Speaking to the media, the family said that two officers from the Mannar Police station had visited a home in Pallimunai in Mannar which Pradeepan was visiting to reportedly interrogate the owner. Upon seeing Pradeepan, the Sri Lanakn officers took both his mobile phone and motorcycle.
When Pradeepan visited the Sri Lankan police station in Mannar to ask for his belongings back on Tuesday April 1, they asked him to show proof of ownership of the motorcycle, which Pradeepan obliged to do. However, when Pradeepan asked for his mobile phone back, they began to assault him with a sharp weapon.
“Many people were watching at the time, including a few police officers,” he said. “There was no inquiry conducted and neither did they give me my belongings back. They told me I could do as I wished.”
This incident follows a decades-long pattern of Sri Lanka's police abuse of Tamils. In January of this year, a Tamil youth who was recently released from prison in Jaffna had died mysteriously.
In another incident in February, a Tamil student attached to the Jaffna University complained to the National Human Rights Commission after he was detained and tortured at the hands of Sri Lanka police in Jaffna. Relaying the incident Karunakaran Nithersen said that he was tied upside down inside a secret chamber of the occupying Vaddukoddai police station, and of how he was severely beaten by a gang of police officers who kicked his genitals and assaulted him.

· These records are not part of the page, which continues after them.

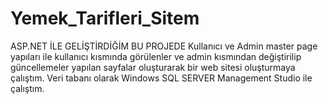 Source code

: # Yemek_Tarifleri_Sitem
ASP.NET İLE GELİŞTİRDİĞİM BU PROJEDE Kullanıcı ve Admin master page yapıları ile kullanıcı kısmında görülenler ve admin kısmından değiştirilip güncellemeler yapılan sayfalar oluşturarak bir web sitesi oluşturmaya çalıştım.
Veri tabanı olarak Windows SQL SERVER Management Studio ile çalıştım. 
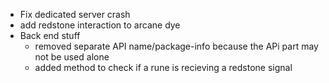 - Fix dedicated server crash
- add redstone interaction to arcane dye
- Back end stuff
	* removed separate API name/package-info because the APi part may not be used alone
	* added method to check if a rune is recieving a redstone signal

Last year 25-year-old Nagarasa Alex, a resident of Sithankerni, Jaffna, revealed harrowing details of his torture, just hours before he was declared dead in November 2023. In the video shared by Tamil Guardian, Alex describes being waterboarded, having ropes tied to his elbows and hung, having his head covered with a bag filled with petrol, and being forced to drink alcohol. A post-mortem examination revealed Alex had sustained “multiple injuries”.
To date, no one has been held accountable for the killing of Alex or the ongoing torture and human rights abuses that the Sri Lankan state continues to perpetrate.